Gli organizzatori Francesco Ventura e Boxe Mantova del maestro Bruno Falavigna, con il patrocinio di Comune, Provincia e Confcommercio, hanno chiuso l’evento stanchi ma soddisfatti: il ring ha restituito tutto ciò che il Memorial rappresenta, lo spirito del campione mantovano Attilio Lasagna, fatto di sacrificio, rispetto e coraggio.
Dilettanti: poche presenze, tanta intensità
La parte dilettantistica ha dovuto fare i conti con alcune defezioni dell’ultimo periodo, ma i pugili saliti sul ring hanno dato tutto. Per Boxe Mantova hanno combattuto Cesar Apolinario Da Costa e Rei Gabrieli.
Apolinario Da Costa ha regalato uno dei match più intensi della serata contro il piemontese Kevin Shtyllza: conteggi da entrambe le parti, scambi durissimi, nessuno disposto ad arretrare. Il verdetto ha premiato Shtyllza, ma il pubblico ha riconosciuto il valore del mantovano, applaudito a lungo e premiato con la Coppa Giulio Giovannoni come miglior pugile locale.
Match complicato invece per Gabrieli, fermato dal medico nel terzo round dopo due conteggi contro Jacopo Braglia di Sassuolo.
Gli altri incontri hanno visto le vittorie di: Gabriele Dandrea (Trento) su Vladislav Ivanov (Guastalla); Antoine Xavier Euticchio (Guastalla) su Yassine Boutartour (Ravenna); Leonardo Magra (Torino) su Walid Morchid (Sassuolo)

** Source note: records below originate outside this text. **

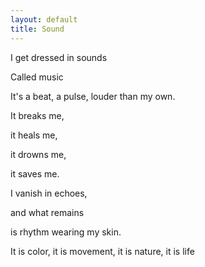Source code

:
 ```yaml
---
layout: default
title: Sound
---
```



I get dressed in sounds

Called music

It's a beat, a pulse, louder than my own.

It breaks me,

it heals me,

it drowns me,

it saves me.

  
I vanish in echoes,

and what remains

is rhythm wearing my skin.

  

It is color, it is movement, it is nature, it is life
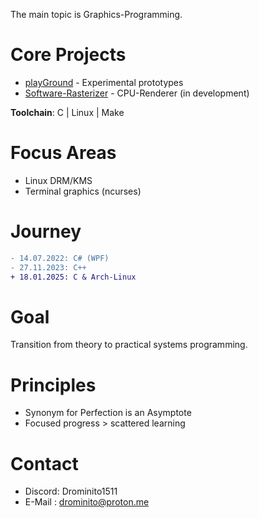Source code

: The main topic is Graphics-Programming.

# Core Projects
- [playGround](https://github.com/Drominito/playGround) - Experimental prototypes
- [Software-Rasterizer](https://github.com/Drominito/Drominito) - CPU-Renderer (in development)

**Toolchain**: C | Linux | Make

# Focus Areas
- Linux DRM/KMS
- Terminal graphics (ncurses)

# Journey
```diff
- 14.07.2022: C# (WPF)
- 27.11.2023: C++ 
+ 18.01.2025: C & Arch-Linux
```

# Goal
Transition from theory to practical systems programming.

# Principles
- Synonym for Perfection is an Asymptote
- Focused progress > scattered learning

# Contact
- Discord: Drominito1511
- E-Mail : drominito@proton.me
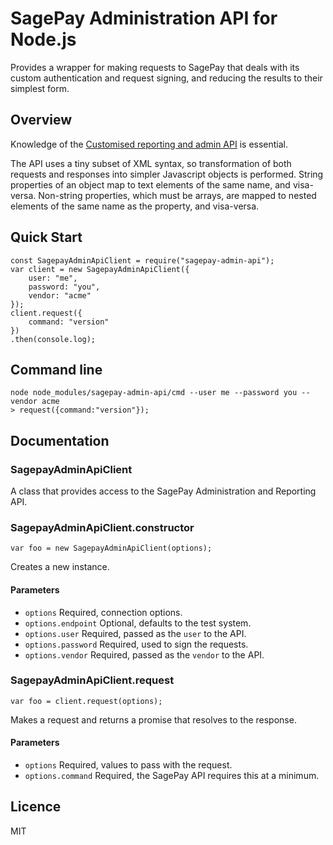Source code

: # SagePay Administration API for Node.js

Provides a wrapper for making requests to SagePay that deals with its custom
authentication and request signing, and reducing the results to their simplest
form.

## Overview

Knowledge of the [Customised reporting and admin API](https://www.sagepay.co.uk/support/find-an-integration-document/direct-integration-documents)
is essential.

The API uses a tiny subset of XML syntax, so transformation of both requests
and responses into simpler Javascript objects is performed. String properties
of an object map to text elements of the same name, and visa-versa. Non-string
properties, which must be arrays, are mapped to nested elements of the same
name as the property, and visa-versa.

## Quick Start

```
const SagepayAdminApiClient = require("sagepay-admin-api");
var client = new SagepayAdminApiClient({
    user: "me",
    password: "you",
    vendor: "acme"
});
client.request({
    command: "version"
})
.then(console.log);
```

## Command line

```
node node_modules/sagepay-admin-api/cmd --user me --password you --vendor acme
> request({command:"version"});
```

## Documentation

### SagepayAdminApiClient

A class that provides access to the SagePay Administration and Reporting API.

### SagepayAdminApiClient.constructor

```
var foo = new SagepayAdminApiClient(options);
```

Creates a new instance.

#### Parameters

* `options` Required, connection options.
* `options.endpoint` Optional, defaults to the test system.
* `options.user` Required, passed as the `user` to the API.
* `options.password` Required, used to sign the requests.
* `options.vendor` Required, passed as the `vendor` to the API.

### SagepayAdminApiClient.request

```
var foo = client.request(options);
```

Makes a request and returns a promise that resolves to the response.

#### Parameters

* `options` Required, values to pass with the request.
* `options.command` Required, the SagePay API requires this at a minimum.

## Licence

MIT

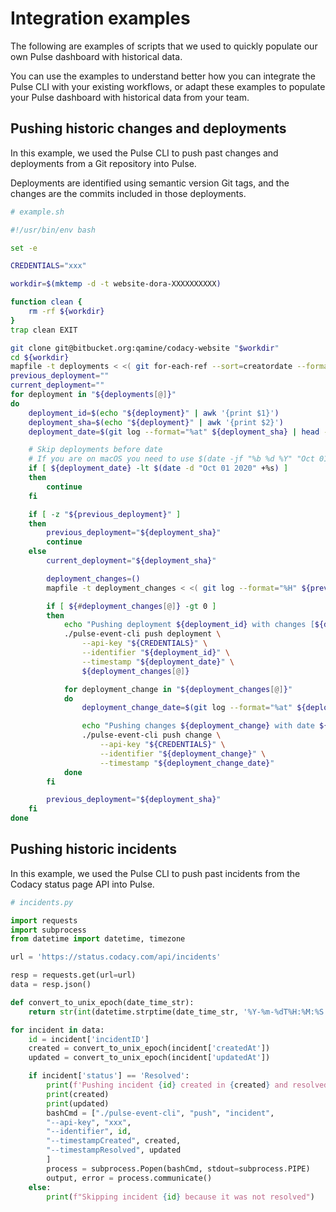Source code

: # Integration examples

The following are examples of scripts that we used to quickly populate our own Pulse dashboard with historical data.

You can use the examples to understand better how you can integrate the Pulse CLI with your existing workflows, or adapt these examples to populate your Pulse dashboard with historical data from your team.

## Pushing historic changes and deployments

In this example, we used the Pulse CLI to push past changes and deployments from a Git repository into Pulse.

Deployments are identified using semantic version Git tags, and the changes are the commits included in those deployments.

```sh
# example.sh

#!/usr/bin/env bash

set -e

CREDENTIALS="xxx"

workdir=$(mktemp -d -t website-dora-XXXXXXXXXX)

function clean {
    rm -rf ${workdir}
}
trap clean EXIT

git clone git@bitbucket.org:qamine/codacy-website "$workdir"
cd ${workdir}
mapfile -t deployments < <( git for-each-ref --sort=creatordate --format '%(refname) %(objectname)' refs/tags | grep -E '^refs\/tags\/[0-9]+\.[0-9]+\.[0-9]+\s' | awk -F"\/" '{print $3}' )
previous_deployment=""
current_deployment=""
for deployment in "${deployments[@]}"
do
    deployment_id=$(echo "${deployment}" | awk '{print $1}')
    deployment_sha=$(echo "${deployment}" | awk '{print $2}')
    deployment_date=$(git log --format="%at" ${deployment_sha} | head -n 1)

    # Skip deployments before date
    # If you are on macOS you need to use $(date -jf "%b %d %Y" "Oct 01 2020" +%s) instead
    if [ ${deployment_date} -lt $(date -d "Oct 01 2020" +%s) ]
    then
        continue
    fi

    if [ -z "${previous_deployment}" ]
    then
        previous_deployment="${deployment_sha}"
        continue
    else
        current_deployment="${deployment_sha}"

        deployment_changes=()
        mapfile -t deployment_changes < <( git log --format="%H" ${previous_deployment}...${current_deployment} )

        if [ ${#deployment_changes[@]} -gt 0 ]
        then
            echo "Pushing deployment ${deployment_id} with changes [${deployment_changes[@]}]"
            ./pulse-event-cli push deployment \
                --api-key "${CREDENTIALS}" \
                --identifier "${deployment_id}" \
                --timestamp "${deployment_date}" \
                ${deployment_changes[@]}

            for deployment_change in "${deployment_changes[@]}"
            do
                deployment_change_date=$(git log --format="%at" ${deployment_change} --max-count=1)

                echo "Pushing changes ${deployment_change} with date ${deployment_change_date}"
                ./pulse-event-cli push change \
                    --api-key "${CREDENTIALS}" \
                    --identifier "${deployment_change}" \
                    --timestamp "${deployment_change_date}"
            done
        fi

        previous_deployment="${deployment_sha}"
    fi
done
```

## Pushing historic incidents

In this example, we used the Pulse CLI to push past incidents from the Codacy status page API into Pulse.

```python
# incidents.py

import requests
import subprocess
from datetime import datetime, timezone

url = 'https://status.codacy.com/api/incidents'

resp = requests.get(url=url)
data = resp.json()

def convert_to_unix_epoch(date_time_str):
    return str(int(datetime.strptime(date_time_str, '%Y-%m-%dT%H:%M:%S.%fZ').replace(tzinfo=timezone.utc).timestamp()))

for incident in data:
    id = incident['incidentID']
    created = convert_to_unix_epoch(incident['createdAt'])
    updated = convert_to_unix_epoch(incident['updatedAt'])

    if incident['status'] == 'Resolved':
        print(f'Pushing incident {id} created in {created} and resolved at {updated}')
        print(created)
        print(updated)
        bashCmd = ["./pulse-event-cli", "push", "incident",
        "--api-key", "xxx",
        "--identifier", id,
        "--timestampCreated", created,
        "--timestampResolved", updated
        ]
        process = subprocess.Popen(bashCmd, stdout=subprocess.PIPE)
        output, error = process.communicate()
    else:
        print(f"Skipping incident {id} because it was not resolved")
```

Professionisti: equilibrio, potenza e colpi decisivi
Nei pesi massimi, il guastallese Zakaria Hilal (team Ventura, maestro Marco Tosi) ha affrontato il gigante greco Rafael Hagan, 130 kg di potenza e pressione costante. Hilal ha sofferto, ha trovato solo a tratti la sua boxe rapida e lineare, ma ha strappato un pareggio che vale come una vittoria per la tenacia mostrata.
Il match finale, valido per il Torneo Nino Benvenuti della Federazione Pugilistica Italiana, ha offerto spettacolo puro. Sul ring due 21enni di grande talento: Amin Boutartour, ravennate del team Ventura (maestro Meo Gordini), Angelo Di Luggo, napoletano al debutto, allievo del maestro Gaetano Nespro
Equilibrio, ritmo alto, colpi precisi da entrambe le parti. Ma a decidere sono stati due ganci destri di Boutartour: il primo nel round iniziale, che ha portato al conteggio; il secondo, devastante, nel terzo round, che ha costretto l’angolo di Di Luggo a gettare la spugna. Boutartour ha conquistato una vittoria importante, ma anche Di Luggo, mancino di grande tempismo, ha ricevuto gli applausi sinceri di piazza Broletto.
Una serata intensa, viva, che ha celebrato la boxe e la memoria di Attilio Lasagna con rispetto e passione. Mantova ha risposto presente, ancora una volta.